SOURCE INFORMATION:

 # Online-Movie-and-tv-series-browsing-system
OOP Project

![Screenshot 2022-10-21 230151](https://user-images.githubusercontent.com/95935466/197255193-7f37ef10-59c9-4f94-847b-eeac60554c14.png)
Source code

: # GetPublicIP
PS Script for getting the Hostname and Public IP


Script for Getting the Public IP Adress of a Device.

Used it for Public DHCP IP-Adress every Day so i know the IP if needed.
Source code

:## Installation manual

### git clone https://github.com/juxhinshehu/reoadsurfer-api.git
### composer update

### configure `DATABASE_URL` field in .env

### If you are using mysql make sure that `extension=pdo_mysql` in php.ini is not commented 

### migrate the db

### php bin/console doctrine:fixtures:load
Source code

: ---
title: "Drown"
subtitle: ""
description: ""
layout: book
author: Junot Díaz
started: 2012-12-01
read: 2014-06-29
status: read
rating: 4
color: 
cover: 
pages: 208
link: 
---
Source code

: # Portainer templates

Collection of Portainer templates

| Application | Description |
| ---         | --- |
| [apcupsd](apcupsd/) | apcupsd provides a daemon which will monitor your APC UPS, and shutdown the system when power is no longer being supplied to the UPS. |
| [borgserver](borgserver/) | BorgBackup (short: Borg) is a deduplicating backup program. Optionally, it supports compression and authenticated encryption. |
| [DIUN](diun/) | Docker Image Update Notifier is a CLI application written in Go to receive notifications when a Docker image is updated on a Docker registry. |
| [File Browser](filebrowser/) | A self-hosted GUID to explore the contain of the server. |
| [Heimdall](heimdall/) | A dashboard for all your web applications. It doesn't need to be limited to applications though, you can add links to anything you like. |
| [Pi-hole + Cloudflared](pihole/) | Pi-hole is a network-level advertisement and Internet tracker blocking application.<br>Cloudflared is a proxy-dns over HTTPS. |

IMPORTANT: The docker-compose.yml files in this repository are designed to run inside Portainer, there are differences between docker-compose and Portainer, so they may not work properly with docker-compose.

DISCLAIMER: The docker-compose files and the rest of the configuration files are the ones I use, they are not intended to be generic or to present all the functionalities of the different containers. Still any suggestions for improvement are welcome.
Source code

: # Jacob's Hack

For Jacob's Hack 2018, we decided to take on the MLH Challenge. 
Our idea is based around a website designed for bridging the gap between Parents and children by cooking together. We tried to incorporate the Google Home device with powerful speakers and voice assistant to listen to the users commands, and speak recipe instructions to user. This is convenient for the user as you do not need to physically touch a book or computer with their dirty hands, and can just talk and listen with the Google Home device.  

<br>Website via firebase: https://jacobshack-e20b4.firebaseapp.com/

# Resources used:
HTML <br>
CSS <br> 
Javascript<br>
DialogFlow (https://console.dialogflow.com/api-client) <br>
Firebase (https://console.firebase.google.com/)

==

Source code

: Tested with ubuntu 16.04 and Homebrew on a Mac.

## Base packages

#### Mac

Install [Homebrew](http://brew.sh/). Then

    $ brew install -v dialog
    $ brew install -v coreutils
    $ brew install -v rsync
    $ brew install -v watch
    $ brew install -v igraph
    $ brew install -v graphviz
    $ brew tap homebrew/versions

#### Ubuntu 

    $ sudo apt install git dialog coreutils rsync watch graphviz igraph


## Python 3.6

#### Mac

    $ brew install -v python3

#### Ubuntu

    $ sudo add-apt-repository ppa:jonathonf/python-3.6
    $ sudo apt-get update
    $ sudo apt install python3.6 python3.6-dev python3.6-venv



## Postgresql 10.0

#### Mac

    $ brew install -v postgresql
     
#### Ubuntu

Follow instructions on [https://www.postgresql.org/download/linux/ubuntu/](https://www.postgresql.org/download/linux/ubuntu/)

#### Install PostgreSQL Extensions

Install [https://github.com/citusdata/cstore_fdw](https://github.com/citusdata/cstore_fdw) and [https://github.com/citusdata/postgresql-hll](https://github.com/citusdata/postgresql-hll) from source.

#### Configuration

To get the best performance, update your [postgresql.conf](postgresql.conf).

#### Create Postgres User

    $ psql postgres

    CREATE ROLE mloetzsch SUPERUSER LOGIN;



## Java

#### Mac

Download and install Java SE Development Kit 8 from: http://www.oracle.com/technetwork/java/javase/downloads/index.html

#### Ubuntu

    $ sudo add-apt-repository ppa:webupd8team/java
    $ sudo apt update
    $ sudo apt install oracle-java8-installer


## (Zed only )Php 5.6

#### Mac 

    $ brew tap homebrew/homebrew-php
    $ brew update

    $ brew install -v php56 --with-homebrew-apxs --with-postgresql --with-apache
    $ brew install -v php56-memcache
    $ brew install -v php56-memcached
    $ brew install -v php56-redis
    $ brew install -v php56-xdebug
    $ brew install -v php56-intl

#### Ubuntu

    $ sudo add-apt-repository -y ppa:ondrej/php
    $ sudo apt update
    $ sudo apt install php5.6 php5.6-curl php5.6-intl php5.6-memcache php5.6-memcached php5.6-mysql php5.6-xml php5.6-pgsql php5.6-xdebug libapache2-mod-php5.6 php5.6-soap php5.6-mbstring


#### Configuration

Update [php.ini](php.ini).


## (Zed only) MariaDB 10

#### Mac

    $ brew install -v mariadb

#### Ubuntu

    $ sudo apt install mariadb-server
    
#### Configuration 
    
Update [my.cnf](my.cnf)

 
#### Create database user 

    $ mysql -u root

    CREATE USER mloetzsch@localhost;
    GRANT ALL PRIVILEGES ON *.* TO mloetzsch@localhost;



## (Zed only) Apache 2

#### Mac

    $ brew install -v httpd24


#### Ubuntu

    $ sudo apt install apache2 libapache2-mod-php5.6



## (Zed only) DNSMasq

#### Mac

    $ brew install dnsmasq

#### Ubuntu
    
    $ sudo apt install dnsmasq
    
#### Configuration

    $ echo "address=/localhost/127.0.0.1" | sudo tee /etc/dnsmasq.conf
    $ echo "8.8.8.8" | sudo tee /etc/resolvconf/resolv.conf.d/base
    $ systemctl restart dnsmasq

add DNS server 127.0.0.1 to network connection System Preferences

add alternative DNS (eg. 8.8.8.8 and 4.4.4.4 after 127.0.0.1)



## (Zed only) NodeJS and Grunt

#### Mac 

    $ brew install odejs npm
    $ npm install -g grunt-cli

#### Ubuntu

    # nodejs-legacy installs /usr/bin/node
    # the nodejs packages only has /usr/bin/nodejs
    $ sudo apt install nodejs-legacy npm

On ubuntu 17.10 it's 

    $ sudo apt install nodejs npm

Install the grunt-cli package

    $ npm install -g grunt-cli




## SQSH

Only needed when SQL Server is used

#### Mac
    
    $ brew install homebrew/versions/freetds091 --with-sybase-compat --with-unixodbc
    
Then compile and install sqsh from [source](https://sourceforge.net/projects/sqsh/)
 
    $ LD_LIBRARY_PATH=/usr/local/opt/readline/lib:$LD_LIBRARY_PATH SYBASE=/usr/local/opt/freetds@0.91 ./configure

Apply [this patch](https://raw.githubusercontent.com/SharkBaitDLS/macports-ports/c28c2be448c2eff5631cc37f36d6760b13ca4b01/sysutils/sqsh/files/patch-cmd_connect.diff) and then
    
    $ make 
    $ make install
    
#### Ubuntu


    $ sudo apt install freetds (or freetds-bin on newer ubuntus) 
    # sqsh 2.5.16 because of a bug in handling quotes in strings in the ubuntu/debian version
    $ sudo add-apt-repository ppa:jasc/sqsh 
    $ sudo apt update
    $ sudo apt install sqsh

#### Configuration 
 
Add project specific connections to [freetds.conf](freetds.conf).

---

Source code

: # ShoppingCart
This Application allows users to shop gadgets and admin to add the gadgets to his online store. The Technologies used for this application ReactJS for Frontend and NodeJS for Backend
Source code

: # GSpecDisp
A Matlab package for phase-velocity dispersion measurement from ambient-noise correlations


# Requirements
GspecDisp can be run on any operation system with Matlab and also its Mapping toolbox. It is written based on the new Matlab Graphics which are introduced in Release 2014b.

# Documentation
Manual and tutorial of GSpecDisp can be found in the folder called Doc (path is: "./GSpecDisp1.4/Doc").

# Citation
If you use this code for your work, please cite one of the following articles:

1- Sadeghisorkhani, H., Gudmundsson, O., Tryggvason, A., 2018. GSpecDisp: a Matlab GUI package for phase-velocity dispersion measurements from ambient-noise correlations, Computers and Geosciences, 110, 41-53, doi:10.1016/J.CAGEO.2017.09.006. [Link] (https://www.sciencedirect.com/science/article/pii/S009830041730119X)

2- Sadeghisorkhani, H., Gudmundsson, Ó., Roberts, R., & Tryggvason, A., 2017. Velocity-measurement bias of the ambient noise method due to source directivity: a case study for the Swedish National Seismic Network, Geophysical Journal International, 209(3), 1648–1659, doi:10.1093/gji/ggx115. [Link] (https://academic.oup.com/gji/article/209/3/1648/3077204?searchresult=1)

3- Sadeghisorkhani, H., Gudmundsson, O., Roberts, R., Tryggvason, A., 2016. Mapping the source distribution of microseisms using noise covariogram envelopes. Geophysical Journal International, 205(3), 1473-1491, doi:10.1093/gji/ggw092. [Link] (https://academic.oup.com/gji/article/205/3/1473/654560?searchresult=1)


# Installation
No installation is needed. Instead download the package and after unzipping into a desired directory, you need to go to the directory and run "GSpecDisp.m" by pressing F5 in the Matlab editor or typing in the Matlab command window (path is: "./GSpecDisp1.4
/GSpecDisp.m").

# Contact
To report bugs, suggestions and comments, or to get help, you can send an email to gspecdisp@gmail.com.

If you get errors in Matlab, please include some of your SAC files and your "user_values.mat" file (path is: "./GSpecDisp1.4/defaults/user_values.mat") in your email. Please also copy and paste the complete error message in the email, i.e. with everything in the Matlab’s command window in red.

WORK TO COMPLETE: Return a word-for-word copy of the lines above from the one holding "# Online-Movie-and-tv-series-browsing-system" through the one holding "you like. |", with both of them included and nothing besides.

RESULT FOR THIS TASK:
 # Online-Movie-and-tv-series-browsing-system
OOP Project

![Screenshot 2022-10-21 230151](https://user-images.githubusercontent.com/95935466/197255193-7f37ef10-59c9-4f94-847b-eeac60554c14.png)
Source code

: # GetPublicIP
PS Script for getting the Hostname and Public IP


Script for Getting the Public IP Adress of a Device.

Used it for Public DHCP IP-Adress every Day so i know the IP if needed.
Source code

:## Installation manual

### git clone https://github.com/juxhinshehu/reoadsurfer-api.git
### composer update

### configure `DATABASE_URL` field in .env

### If you are using mysql make sure that `extension=pdo_mysql` in php.ini is not commented 

### migrate the db

### php bin/console doctrine:fixtures:load
Source code

: ---
title: "Drown"
subtitle: ""
description: ""
layout: book
author: Junot Díaz
started: 2012-12-01
read: 2014-06-29
status: read
rating: 4
color: 
cover: 
pages: 208
link: 
---
Source code

: # Portainer templates

Collection of Portainer templates

| Application | Description |
| ---         | --- |
| [apcupsd](apcupsd/) | apcupsd provides a daemon which will monitor your APC UPS, and shutdown the system when power is no longer being supplied to the UPS. |
| [borgserver](borgserver/) | BorgBackup (short: Borg) is a deduplicating backup program. Optionally, it supports compression and authenticated encryption. |
| [DIUN](diun/) | Docker Image Update Notifier is a CLI application written in Go to receive notifications when a Docker image is updated on a Docker registry. |
| [File Browser](filebrowser/) | A self-hosted GUID to explore the contain of the server. |
| [Heimdall](heimdall/) | A dashboard for all your web applications. It doesn't need to be limited to applications though, you can add links to anything you like. |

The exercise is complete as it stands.